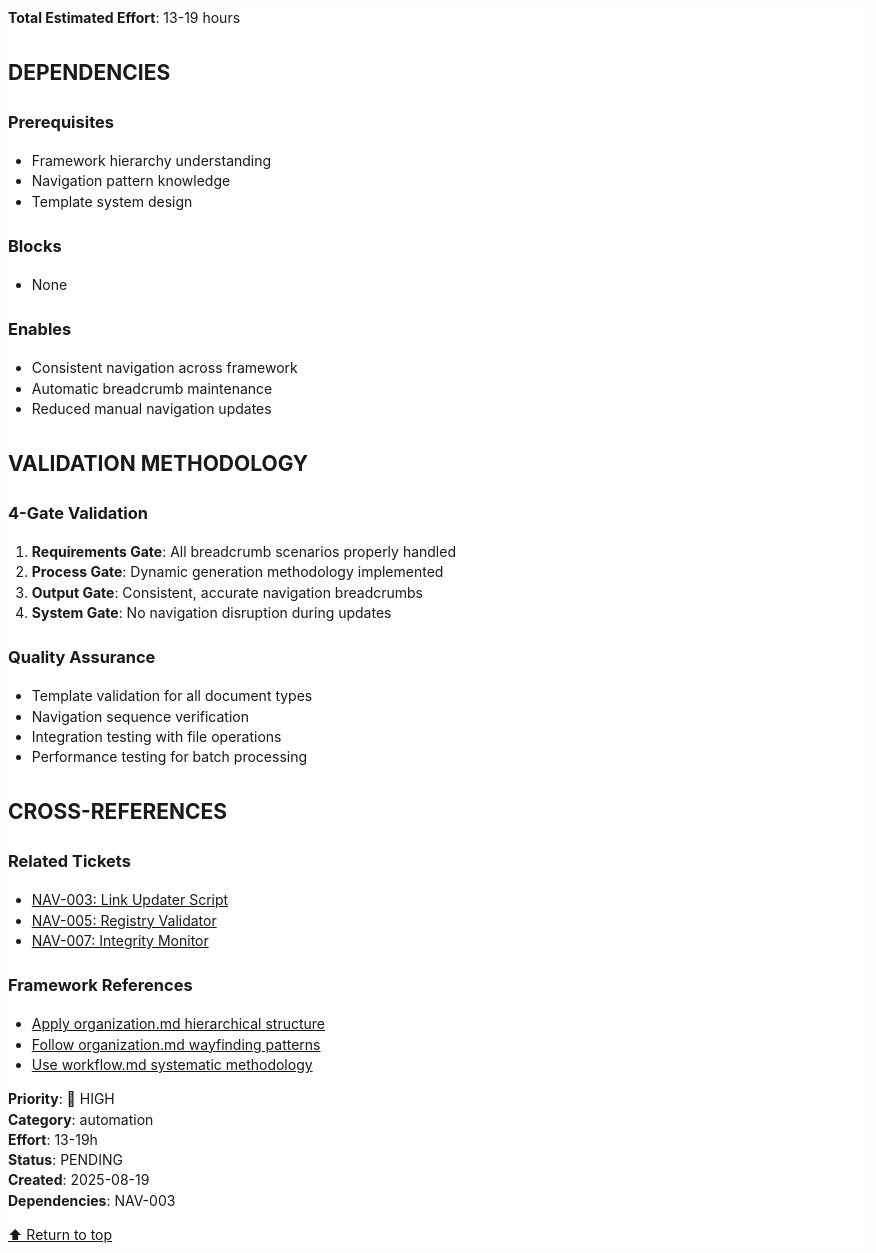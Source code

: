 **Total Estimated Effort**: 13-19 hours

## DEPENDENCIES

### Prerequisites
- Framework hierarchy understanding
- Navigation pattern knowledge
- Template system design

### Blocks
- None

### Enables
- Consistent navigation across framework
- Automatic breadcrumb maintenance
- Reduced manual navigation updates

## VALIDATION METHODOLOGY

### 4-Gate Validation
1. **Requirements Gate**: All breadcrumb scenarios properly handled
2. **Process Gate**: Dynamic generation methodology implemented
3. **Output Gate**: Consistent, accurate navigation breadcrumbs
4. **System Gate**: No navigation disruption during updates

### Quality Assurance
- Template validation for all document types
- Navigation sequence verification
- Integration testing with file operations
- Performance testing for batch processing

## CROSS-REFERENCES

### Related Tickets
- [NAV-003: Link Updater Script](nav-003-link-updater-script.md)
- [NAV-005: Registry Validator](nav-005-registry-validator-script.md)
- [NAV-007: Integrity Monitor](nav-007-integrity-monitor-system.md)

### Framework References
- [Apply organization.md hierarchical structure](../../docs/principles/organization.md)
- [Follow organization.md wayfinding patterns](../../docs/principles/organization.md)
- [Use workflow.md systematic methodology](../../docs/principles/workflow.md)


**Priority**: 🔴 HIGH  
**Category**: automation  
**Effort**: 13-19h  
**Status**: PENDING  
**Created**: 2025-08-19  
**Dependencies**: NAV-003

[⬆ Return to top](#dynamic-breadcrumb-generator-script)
________________________________________
▶ **ABOUT THIS EXERCISE**: Only lines of the material that contain the word "Effort" belong in the answer; copy each one.

▶ **TASK RESPONSE**:
: **Total Estimated Effort**: 13-19 hours
**Effort**: 13-19h  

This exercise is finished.